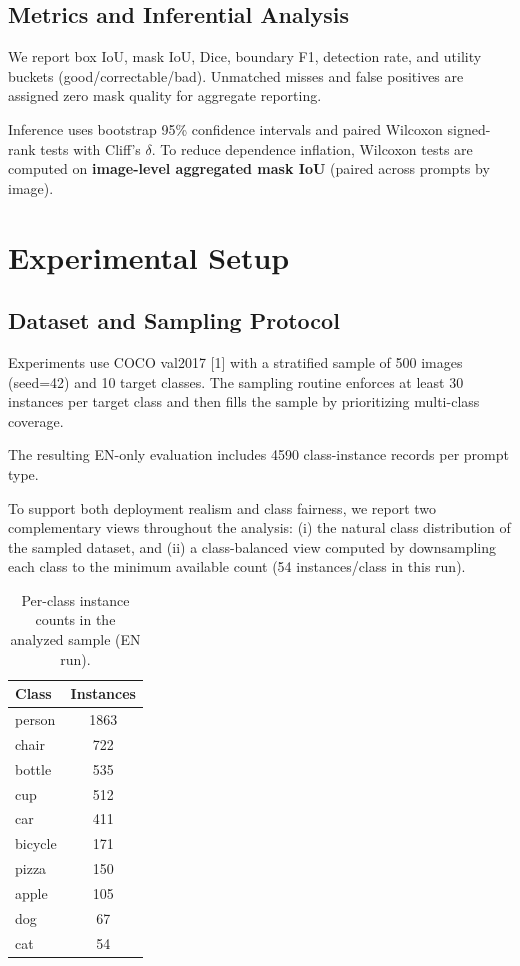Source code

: \documentclass[pdflatex,sn-mathphys-num]{sn-jnl}
\begin{document}
\subsection{Metrics and Inferential Analysis}

We report box IoU, mask IoU, Dice, boundary F1, detection rate, and utility buckets (good/correctable/bad). Unmatched misses and false positives are assigned zero mask quality for aggregate reporting.

Inference uses bootstrap 95\% confidence intervals and paired Wilcoxon signed-rank tests with Cliff's $\delta$. To reduce dependence inflation, Wilcoxon tests are computed on \textbf{image-level aggregated mask IoU} (paired across prompts by image).

\section{Experimental Setup}

\subsection{Dataset and Sampling Protocol}

Experiments use COCO val2017 [1] with a stratified sample of 500 images (seed=42) and 10 target classes. The sampling routine enforces at least 30 instances per target class and then fills the sample by prioritizing multi-class coverage.

The resulting EN-only evaluation includes 4590 class-instance records per prompt type.

To support both deployment realism and class fairness, we report two complementary views throughout the analysis: (i) the natural class distribution of the sampled dataset, and (ii) a class-balanced view computed by downsampling each class to the minimum available count (54 instances/class in this run).

\begin{table}[t]
\caption{Per-class instance counts in the analyzed sample (EN run).}
\label{tab:sample-distribution}
\centering
\begin{tabular}{lc}
\toprule
Class & Instances \\
\midrule
person & 1863 \\
chair & 722 \\
bottle & 535 \\
cup & 512 \\
car & 411 \\
bicycle & 171 \\
pizza & 150 \\
apple & 105 \\
dog & 67 \\
cat & 54 \\
\bottomrule
\end{tabular}
\end{table}
\end{document}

———

What this task involves>
Make a verbatim copy of all the entries and strip out the pictures.

Task response>
Source code

: \documentclass[pdflatex,sn-mathphys-num]{sn-jnl}
\begin{document}
\subsection{Metrics and Inferential Analysis}

We report box IoU, mask IoU, Dice, boundary F1, detection rate, and utility buckets (good/correctable/bad). Unmatched misses and false positives are assigned zero mask quality for aggregate reporting.

Inference uses bootstrap 95\% confidence intervals and paired Wilcoxon signed-rank tests with Cliff's $\delta$. To reduce dependence inflation, Wilcoxon tests are computed on \textbf{image-level aggregated mask IoU} (paired across prompts by image).

\section{Experimental Setup}

\subsection{Dataset and Sampling Protocol}

Experiments use COCO val2017 [1] with a stratified sample of 500 images (seed=42) and 10 target classes. The sampling routine enforces at least 30 instances per target class and then fills the sample by prioritizing multi-class coverage.

The resulting EN-only evaluation includes 4590 class-instance records per prompt type.

To support both deployment realism and class fairness, we report two complementary views throughout the analysis: (i) the natural class distribution of the sampled dataset, and (ii) a class-balanced view computed by downsampling each class to the minimum available count (54 instances/class in this run).

\begin{table}[t]
\caption{Per-class instance counts in the analyzed sample (EN run).}
\label{tab:sample-distribution}
\centering
\begin{tabular}{lc}
\toprule
Class & Instances \\
\midrule
person & 1863 \\
chair & 722 \\
bottle & 535 \\
cup & 512 \\
car & 411 \\
bicycle & 171 \\
pizza & 150 \\
apple & 105 \\
dog & 67 \\
cat & 54 \\
\bottomrule
\end{tabular}
\end{table}
\end{document}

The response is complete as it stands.